New president of Catalonia says he will pursue a Scottish path to self-determination
The newly elected president of Catalonia says he will pursue a Scottish path to self-determination after overcoming a three-month stand-off over strategy between the two largest pro-independence parties which brought the country within days of snap elections.
Pere Aragones of Plaid Cymru’s sister party, Esquerra Republicana de Catalunya (Republican Left of Catalonia), won the support of the Catalan Parliament at the third attempt today to form a new pro-independence government after serving as acting president since last September.
It was the result of a last ditch coalition agreement between Esquerra with the second largest pro-independence force, the centrist Junts per Catalunya (Together for Catalonia), that salvaged the historic majority won in February’s elections and will see the government put dialogue with Madrid before a further unilateral push for independence.
Pro-independence parties won more than half of the popular vote for the first time since the restoration of democracy, passing one of the key tests of legitimacy set by their opponents.
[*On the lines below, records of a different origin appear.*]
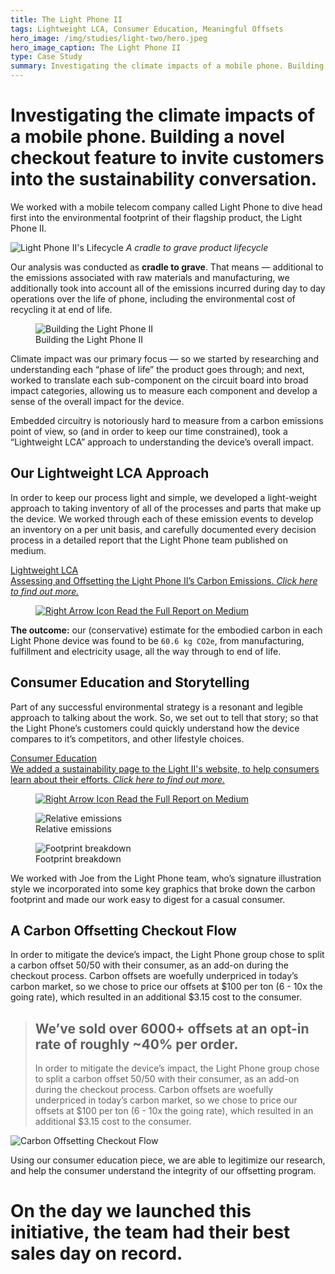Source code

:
 ```yaml
---
title: The Light Phone II
tags: Lightweight LCA, Consumer Education, Meaningful Offsets
hero_image: /img/studies/light-two/hero.jpeg
hero_image_caption: The Light Phone II
type: Case Study
summary: Investigating the climate impacts of a mobile phone. Building a novel checkout feature to invite customers into the sustainability conversation.
---
```

# Investigating the climate impacts of a mobile phone. Building a novel checkout feature to invite customers into the sustainability conversation.

We worked with a mobile telecom company called Light Phone to dive head first into the environmental footprint of their flagship product, the Light Phone II.

![Light Phone II's Lifecycle](/img/studies/light-two/lifecycle.png)
*A cradle to grave product lifecycle*

Our analysis was conducted as **cradle to grave**. That means — additional to the emissions associated with raw materials and manufacturing, we additionally took into account all of the emissions incurred during day to day operations over the life of phone, including the environmental cost of recycling it at end of life.

<div class="cols items-center">
  <figure>
    <img src="/img/studies/light-two/build.png" alt="Building the Light Phone II">
    <figcaption>Building the Light Phone II</figcaption>
  </figure>
  <p>
Climate impact was our primary focus — so we started by researching and understanding each “phase of life” the product goes through; and next, worked to translate each sub-component on the circuit board into broad impact categories, allowing us to measure each component and develop a sense of the overall impact for the device.
  </p>
</div>

Embedded circuitry is notoriously hard to measure from a carbon emissions point of view, so (and in order to keep our time constrained), took a “Lightweight LCA” approach to understanding the device’s overall impact.

## Our Lightweight LCA Approach

In order to keep our process light and simple, we developed a light-weight approach to taking inventory of all of the processes and parts that make up the device. We worked through each of these emission events to develop an inventory on a per unit basis, and carefully documented every decision process in a detailed report that the Light Phone team published on medium.

<a className="callout-card" href="https://medium.com/the-light-phone/sustainabilityreport-43b9240f14d3" target="_blank">
  <aside>
    Lightweight LCA
  </aside>
  <main>
    Assessing and Offsetting the Light Phone II’s Carbon Emissions.
    <i>
      Click here to find out more.
    </i>
  </main>
  <figure>
    <img
      alt="Right Arrow Icon"
      src="/img/squiggle-arrow-right.svg"
    />
    Read the Full Report on Medium
  </figure>
</a>

**The outcome:** our (conservative) estimate for the embodied carbon in each Light Phone device was found to be `60.6 kg CO2e`, from manufacturing, fulfillment and electricity usage, all the way through to end of life.

## Consumer Education and Storytelling

Part of any successful environmental strategy is a resonant and legible approach to talking about the work. So, we set out to tell that story; so that the Light Phone’s customers could quickly understand how the device compares to it’s competitors, and other lifestyle choices.

<a className="callout-card" href="https://www.thelightphone.com/sustainability" target="_blank">
  <aside>
    Consumer Education
  </aside>
  <main>
    We added a sustainability page to the Light II's website, to help consumers learn about their efforts.
    <i>
      Click here to find out more.
    </i>
  </main>
  <figure>
    <img
      alt="Right Arrow Icon"
      src="/img/squiggle-arrow-right.svg"
    />
    Read the Full Report on Medium
  </figure>
</a>

<div class="cols">
  <figure>
    <img src="/img/studies/light-two/comparison.png" alt="Relative emissions">
    <figcaption>Relative emissions</figcaption>
  </figure>
  <figure>
    <img src="/img/studies/light-two/breakdown.png" alt="Footprint breakdown">
    <figcaption>Footprint breakdown</figcaption>
  </figure>
</div>

We worked with Joe from the Light Phone team, who’s signature illustration style we incorporated into some key graphics that broke down the carbon footprint and made our work easy to digest for a casual consumer.

## A Carbon Offsetting Checkout Flow

In order to mitigate the device’s impact, the Light Phone group chose to split a carbon offset 50/50 with their consumer, as an add-on during the checkout process. Carbon offsets are woefully underpriced in today’s carbon market, so we chose to price our offsets at $100 per ton (6 - 10x the going rate), which resulted in an additional $3.15 cost to the consumer.

> ## We’ve sold over 6000+ offsets at an opt-in rate of roughly ~40% per order.
> In order to mitigate the device’s impact, the Light Phone group chose to split a carbon offset 50/50 with their consumer, as an add-on during the checkout process. Carbon offsets are woefully underpriced in today’s carbon market, so we chose to price our offsets at $100 per ton (6 - 10x the going rate), which resulted in an additional $3.15 cost to the consumer.

![Carbon Offsetting Checkout Flow](/img/studies/light-two/checkout.png)

Using our consumer education piece, we are able to legitimize our research, and help the consumer understand the integrity of our offsetting program.

# On the day we launched this initiative, the team had their best sales day on record.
But differences between Esquerra and Junts over how to fulfil that mandate saw negotiations over a new government drag on for 90 days – just 10 short of the date on which new elections would have been automatically triggered.
Negotiations weren’t helped by the fact that both the leader of Esquerra, Oriol Junqueras, and the lead negotiator for Junts, Jordi Sanchez, are serving custodial sentences for their part in the brutally repressed 2017 independence referendum and part of the negotiations were held in prison.
Polls showing voters were likely to punish Junts, who were leapfrogged by Esquerra as the leading pro-independence party in February, for holding up the process and the potential for all pro-independence parties to fall below the 50% bar helped to break the deadlock. As did the offer of major ministerial portfolios like health and economics to Junts.
With the votes of Junts and those of the far-left independentist La CUP party, 38-year-old Pere Aragones was today formally invested as the youngest ever president of Catalonia and the first from his party since 1940 when his predecessor, Lluis Companys, was executed by Francoist troops.
‘Scepticism’
“I want to do as Scotland did in 2014 and I would like the Spanish state to know how to do [it] as the United Kingdom did,” Aragones told MPs on Thursday, while the coalition deal states that “only a self-determination referendum agreed with the Spanish state can substitute the political mandate of the 1 October [2017] referendum.”
Now a new countdown has begun. Esquerra’s deal with the smaller radical left La CUP party, who will not be part of the government, gives Aragones two years to pursue dialogue with Madrid on a legal referendum and an amnesty for jailed politicians before submitting himself to a vote of confidence based on the result of talks.
Both La CUP and Junts expect talks to fail and want a more unilateral approach. “Our scepticism is well known because we can see how [Spanish Prime Minister] Pedro Sanchez and his government have acted,” Junts general secretary Jordi Sanchez told El Nacional this week.
“Let’s not be fooled. We know that the Spanish state could be wasting time and diving the independence movement with its supposed desire for dialogue.”
‘Progressive’
Spanish government minister and leader of the Catalan socialist party, Miquel Iceta, said on Wednesday that there would be no limits on dialogue but added “we don’t believe in the right to self-determination” and “amnesty is only applicable in exceptional times like regime change as happened in 1977 [after Franco’s death].”
But speaking to Nation.Cymru before the elections, Esquerra MEP Diana Riba, whose husband Raul Romeva is among the imprisoned Catalan politicians, said her party was ready to “talk and talk and talk with the Spanish government to find a democratic solution for the wishes of Catalan citizens, not repressive solutions.”
Alongside talks with Madrid, former Catalan president Carles Puigdemont will lead a process of dialogue between pro-independence parties and civil society organisations in an effort to find consensus on the path to independence which broke down following the 2017 referendum.
Independence was not though at the top of the coalition deal – point one is “a response to the social and economic crisis”. That reflects Esquerra’s desire to mark out a different course on domestic as well as constitutional issues and their need to so given polls showing younger left-wing voters preferred the more radical La CUP party in February’s elections.
The party has been pushing plans for a move to 100% renewable energy by 2050, while the coalition deal also includes an increased minimum wage, piloting of the universal basic incomes and the integration of health and social care.
Aragones said: “For the first time in a century, Catalonia will have a president who is both for independence and progressive.”